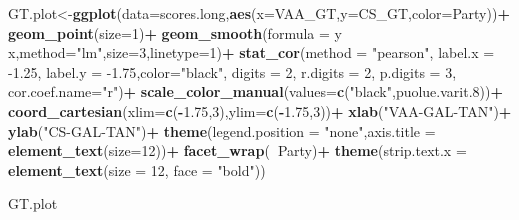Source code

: \documentclass[
]{article}
\newenvironment{Shaded}{\begin{snugshade}}{\end{snugshade}}
\newcommand{\DataTypeTok}[1]{\textcolor[rgb]{0.13,0.29,0.53}{#1}}
\newcommand{\DecValTok}[1]{\textcolor[rgb]{0.00,0.00,0.81}{#1}}
\newcommand{\FloatTok}[1]{\textcolor[rgb]{0.00,0.00,0.81}{#1}}
\newcommand{\KeywordTok}[1]{\textcolor[rgb]{0.13,0.29,0.53}{\textbf{#1}}}
\newcommand{\NormalTok}[1]{#1}
\newcommand{\OperatorTok}[1]{\textcolor[rgb]{0.81,0.36,0.00}{\textbf{#1}}}
\newcommand{\StringTok}[1]{\textcolor[rgb]{0.31,0.60,0.02}{#1}}
\begin{document}
\begin{Shaded}
\begin{Highlighting}[]
\NormalTok{GT.plot<-}\KeywordTok{ggplot}\NormalTok{(}\DataTypeTok{data=}\NormalTok{scores.long,}\KeywordTok{aes}\NormalTok{(}\DataTypeTok{x=}\NormalTok{VAA_GT,}\DataTypeTok{y=}\NormalTok{CS_GT,}\DataTypeTok{color=}\NormalTok{Party))}\OperatorTok{+}
\StringTok{  }\KeywordTok{geom_point}\NormalTok{(}\DataTypeTok{size=}\DecValTok{1}\NormalTok{)}\OperatorTok{+}
\StringTok{  }\KeywordTok{geom_smooth}\NormalTok{(}\DataTypeTok{formula =}\NormalTok{ y }\OperatorTok{~}\StringTok{ }\NormalTok{x,}\DataTypeTok{method=}\StringTok{"lm"}\NormalTok{,}\DataTypeTok{size=}\DecValTok{3}\NormalTok{,}\DataTypeTok{linetype=}\DecValTok{1}\NormalTok{)}\OperatorTok{+}
\StringTok{  }\KeywordTok{stat_cor}\NormalTok{(}\DataTypeTok{method =} \StringTok{"pearson"}\NormalTok{, }\DataTypeTok{label.x =} \FloatTok{-1.25}\NormalTok{, }\DataTypeTok{label.y =} \FloatTok{-1.75}\NormalTok{,}\DataTypeTok{color=}\StringTok{"black"}\NormalTok{,}
           \DataTypeTok{digits =} \DecValTok{2}\NormalTok{,}
           \DataTypeTok{r.digits =} \DecValTok{2}\NormalTok{,}
           \DataTypeTok{p.digits =} \DecValTok{3}\NormalTok{,}
           \DataTypeTok{cor.coef.name=}\StringTok{"r"}\NormalTok{)}\OperatorTok{+}
\StringTok{  }\KeywordTok{scale_color_manual}\NormalTok{(}\DataTypeTok{values=}\KeywordTok{c}\NormalTok{(}\StringTok{"black"}\NormalTok{,puolue.varit}\FloatTok{.8}\NormalTok{))}\OperatorTok{+}
\StringTok{  }\KeywordTok{coord_cartesian}\NormalTok{(}\DataTypeTok{xlim=}\KeywordTok{c}\NormalTok{(}\OperatorTok{-}\FloatTok{1.75}\NormalTok{,}\DecValTok{3}\NormalTok{),}\DataTypeTok{ylim=}\KeywordTok{c}\NormalTok{(}\OperatorTok{-}\FloatTok{1.75}\NormalTok{,}\DecValTok{3}\NormalTok{))}\OperatorTok{+}
\StringTok{  }\KeywordTok{xlab}\NormalTok{(}\StringTok{"VAA-GAL-TAN"}\NormalTok{)}\OperatorTok{+}
\StringTok{  }\KeywordTok{ylab}\NormalTok{(}\StringTok{"CS-GAL-TAN"}\NormalTok{)}\OperatorTok{+}
\StringTok{  }\KeywordTok{theme}\NormalTok{(}\DataTypeTok{legend.position =} \StringTok{"none"}\NormalTok{,}\DataTypeTok{axis.title =} \KeywordTok{element_text}\NormalTok{(}\DataTypeTok{size=}\DecValTok{12}\NormalTok{))}\OperatorTok{+}
\StringTok{  }\KeywordTok{facet_wrap}\NormalTok{(}\OperatorTok{~}\NormalTok{Party)}\OperatorTok{+}
\StringTok{  }\KeywordTok{theme}\NormalTok{(}\DataTypeTok{strip.text.x =} 
          \KeywordTok{element_text}\NormalTok{(}\DataTypeTok{size =} \DecValTok{12}\NormalTok{, }\DataTypeTok{face =} \StringTok{"bold"}\NormalTok{))}

\NormalTok{GT.plot}
\end{Highlighting}
\end{Shaded}
\end{document}

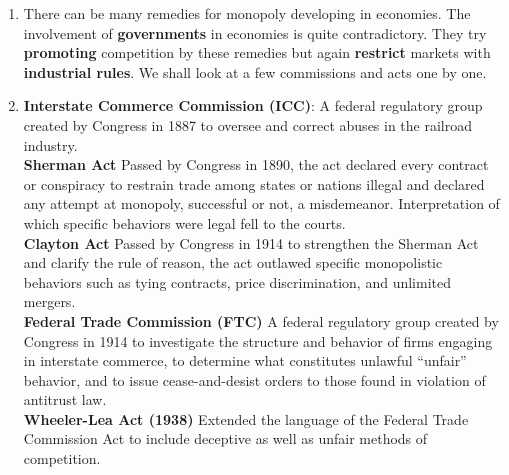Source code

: \documentclass[12pt]{article}
\begin{document}
\begin{enumerate}
\item There can be many remedies for monopoly developing in economies. The involvement of \textbf{governments} in economies is quite contradictory. They try \textbf{promoting} competition by these remedies but again \textbf{restrict} markets with \textbf{industrial rules}. We shall look at a few commissions and acts one by one.
\item \textbf{Interstate Commerce Commission (ICC)}:  A federal regulatory group created by Congress in 1887 to oversee and correct abuses in the railroad industry.\\
\textbf{Sherman Act} Passed by Congress in 1890, the act declared every contract or conspiracy to restrain trade among states or nations illegal and declared any attempt at monopoly, successful or not, a misdemeanor.  Interpretation of which specific behaviors were legal fell to the courts.\\
\textbf{Clayton Act} Passed by Congress in 1914 to strengthen the Sherman Act and clarify the rule of reason, the act outlawed specific monopolistic behaviors such as tying contracts, price discrimination, and unlimited mergers.\\
\textbf{Federal Trade Commission (FTC)} A federal regulatory group created by Congress in 1914 to investigate the structure and behavior of firms engaging in interstate commerce, to determine what constitutes unlawful “unfair” behavior, and to issue cease-and-desist orders to those found in violation of antitrust law.\\
\textbf{Wheeler-Lea Act (1938)} Extended the language of the Federal Trade Commission Act to include deceptive as well as unfair methods of competition.\\


\end{enumerate}
\end{document}

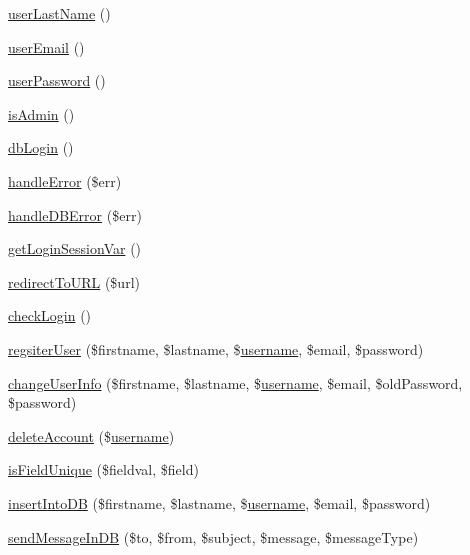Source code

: \begin{DoxyCompactItemize}
\item 
\hyperlink{classdb_validator_aa20388700cde12a2aa68c0b5415c8d3a}{user\-Last\-Name} ()
\item 
\hyperlink{classdb_validator_aad2ba58e8767f5d8d04c1b99f5bd0958}{user\-Email} ()
\item 
\hyperlink{classdb_validator_a560344e934ed8cd8b3af688d64ab4d25}{user\-Password} ()
\item 
\hyperlink{classdb_validator_aabf23b66cd362adaa508de5bfb22706a}{is\-Admin} ()
\item 
\hyperlink{classdb_validator_ab4a1fda4df5c5cb8c50b4c9fe679960b}{db\-Login} ()
\item 
\hyperlink{classdb_validator_a2e0004af8cba0204fd735d882612d989}{handle\-Error} (\$err)
\item 
\hyperlink{classdb_validator_a0f2c8109fd9dec1031a711fb42e94502}{handle\-D\-B\-Error} (\$err)
\item 
\hyperlink{classdb_validator_af2f1a88c934b9701eb257f35fd257a05}{get\-Login\-Session\-Var} ()
\item 
\hyperlink{classdb_validator_a3e9d59f460abd5b96b6b693103cd8839}{redirect\-To\-U\-R\-L} (\$url)
\item 
\hyperlink{classdb_validator_ab8e90adf3e4b15eea283c4ea450a4288}{check\-Login} ()
\item 
\hyperlink{classdb_validator_afe99ea73ddef3bd2227b63d601f7dcd1}{regsiter\-User} (\$firstname, \$lastname, \$\hyperlink{classdb_validator_a7475524fbb2e38dd6c9f7a6661b0bb81}{username}, \$email, \$password)
\item 
\hyperlink{classdb_validator_ab14beda16b51e608c9317706ddf9cb9f}{change\-User\-Info} (\$firstname, \$lastname, \$\hyperlink{classdb_validator_a7475524fbb2e38dd6c9f7a6661b0bb81}{username}, \$email, \$old\-Password, \$password)
\item 
\hyperlink{classdb_validator_a7eda21a465edc729c0f3801016e9c64c}{delete\-Account} (\$\hyperlink{classdb_validator_a7475524fbb2e38dd6c9f7a6661b0bb81}{username})
\item 
\hyperlink{classdb_validator_ad001bae039e1436f8411bbcccc783a48}{is\-Field\-Unique} (\$fieldval, \$field)
\item 
\hyperlink{classdb_validator_afb82cd177f4750eaa831cdb41fddd4a1}{insert\-Into\-D\-B} (\$firstname, \$lastname, \$\hyperlink{classdb_validator_a7475524fbb2e38dd6c9f7a6661b0bb81}{username}, \$email, \$password)
\item 
\hyperlink{classdb_validator_a203aedcf96613e8ad2cb6273bf664263}{send\-Message\-In\-D\-B} (\$to, \$from, \$subject, \$message, \$message\-Type)

\end{DoxyCompactItemize}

::::

## What to work on
All lines of the material that contain the string "behaviors" are to be copied.

## Task response
\textbf{Sherman Act} Passed by Congress in 1890, the act declared every contract or conspiracy to restrain trade among states or nations illegal and declared any attempt at monopoly, successful or not, a misdemeanor.  Interpretation of which specific behaviors were legal fell to the courts.\\
\textbf{Clayton Act} Passed by Congress in 1914 to strengthen the Sherman Act and clarify the rule of reason, the act outlawed specific monopolistic behaviors such as tying contracts, price discrimination, and unlimited mergers.\\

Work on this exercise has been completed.